Version Control

Use of Git and GitHub for version control in data analysis projects is strongly encouraged. This allows to track all changes in the code and revert to a previous state in case of trouble. More importantly, it can make sharing and collaborating with others much easier.

Although it is possible to use a Git client with a General User Interface (GUI) such as RStudio or GitKraken for normal use, you may need to use the UNIX shell at some point. Some familiarity with the shell can be helpful in those cases.

GitHub Organization Site

A GitHub Organization has been created for our group at:

https://github.com/isg-airpollution

All version controlled projects should be hosted in this site to facilitate all group members to find, navigate and collaborate on largely source code based projects.

If you are not already a member of the Organization, please contact Sergio Olmos and provide your GitHub user name.

Quickstart

Below you can find a quick guide to get up and running with Git and GitHub for your projects using the bash shell (Git Bash in Windows).

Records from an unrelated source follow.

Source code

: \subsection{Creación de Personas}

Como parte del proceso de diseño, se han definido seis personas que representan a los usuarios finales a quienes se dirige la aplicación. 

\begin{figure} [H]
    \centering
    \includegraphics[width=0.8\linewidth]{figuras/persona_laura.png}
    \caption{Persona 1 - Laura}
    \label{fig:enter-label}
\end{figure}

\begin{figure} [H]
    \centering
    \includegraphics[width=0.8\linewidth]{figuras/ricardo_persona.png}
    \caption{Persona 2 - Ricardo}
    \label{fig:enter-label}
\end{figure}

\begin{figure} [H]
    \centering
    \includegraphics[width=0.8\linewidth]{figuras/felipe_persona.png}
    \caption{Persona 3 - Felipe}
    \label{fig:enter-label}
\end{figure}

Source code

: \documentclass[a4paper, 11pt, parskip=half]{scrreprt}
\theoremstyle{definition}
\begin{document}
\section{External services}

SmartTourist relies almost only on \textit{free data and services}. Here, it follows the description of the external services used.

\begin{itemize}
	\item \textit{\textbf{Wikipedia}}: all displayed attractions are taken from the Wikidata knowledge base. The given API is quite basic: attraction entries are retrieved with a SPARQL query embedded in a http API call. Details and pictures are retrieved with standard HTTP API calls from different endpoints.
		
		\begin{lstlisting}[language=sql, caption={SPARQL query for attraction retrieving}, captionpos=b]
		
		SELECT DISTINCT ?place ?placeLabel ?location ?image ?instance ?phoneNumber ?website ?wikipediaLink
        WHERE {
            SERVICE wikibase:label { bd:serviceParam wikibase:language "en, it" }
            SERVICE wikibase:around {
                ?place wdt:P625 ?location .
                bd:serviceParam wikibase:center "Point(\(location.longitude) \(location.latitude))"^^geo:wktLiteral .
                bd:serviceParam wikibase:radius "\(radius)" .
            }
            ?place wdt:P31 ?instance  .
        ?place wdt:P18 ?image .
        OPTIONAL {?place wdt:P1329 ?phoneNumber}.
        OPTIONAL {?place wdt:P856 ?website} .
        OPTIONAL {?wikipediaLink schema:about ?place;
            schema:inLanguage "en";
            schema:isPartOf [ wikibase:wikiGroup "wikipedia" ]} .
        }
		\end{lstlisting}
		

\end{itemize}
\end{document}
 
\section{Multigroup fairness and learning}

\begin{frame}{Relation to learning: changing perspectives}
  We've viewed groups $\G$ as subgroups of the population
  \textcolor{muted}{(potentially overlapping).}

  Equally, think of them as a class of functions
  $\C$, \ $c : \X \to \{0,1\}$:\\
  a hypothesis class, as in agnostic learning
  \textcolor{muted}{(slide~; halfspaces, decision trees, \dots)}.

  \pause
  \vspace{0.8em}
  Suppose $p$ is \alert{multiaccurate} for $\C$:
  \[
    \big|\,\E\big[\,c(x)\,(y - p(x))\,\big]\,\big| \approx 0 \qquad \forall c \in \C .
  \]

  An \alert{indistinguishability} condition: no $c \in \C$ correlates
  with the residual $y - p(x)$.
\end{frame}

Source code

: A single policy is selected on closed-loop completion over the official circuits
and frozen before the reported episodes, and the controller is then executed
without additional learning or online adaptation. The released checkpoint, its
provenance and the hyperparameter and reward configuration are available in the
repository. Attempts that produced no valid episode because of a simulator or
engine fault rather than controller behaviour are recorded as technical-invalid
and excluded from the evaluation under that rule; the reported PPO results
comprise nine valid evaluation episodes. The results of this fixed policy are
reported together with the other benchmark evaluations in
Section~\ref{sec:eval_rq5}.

If you are new to Git or you are having trouble setting it up, you should read the more detailed Happy Git and GitHub for the useR, which also shows how to work with Git in RStudio.

Setup

  • Get a GitHub account.

  • Download and install Git.

  • Set up Git with your user name and email:

    git config --global user.name "Your name here"
    git config --global user.email "your_email@example.com"
  • Set up SSH on your computer.

    • Look to see if you have files ~/.ssh/id_rsa and ~/.ssh/id_rsa.pub or similar.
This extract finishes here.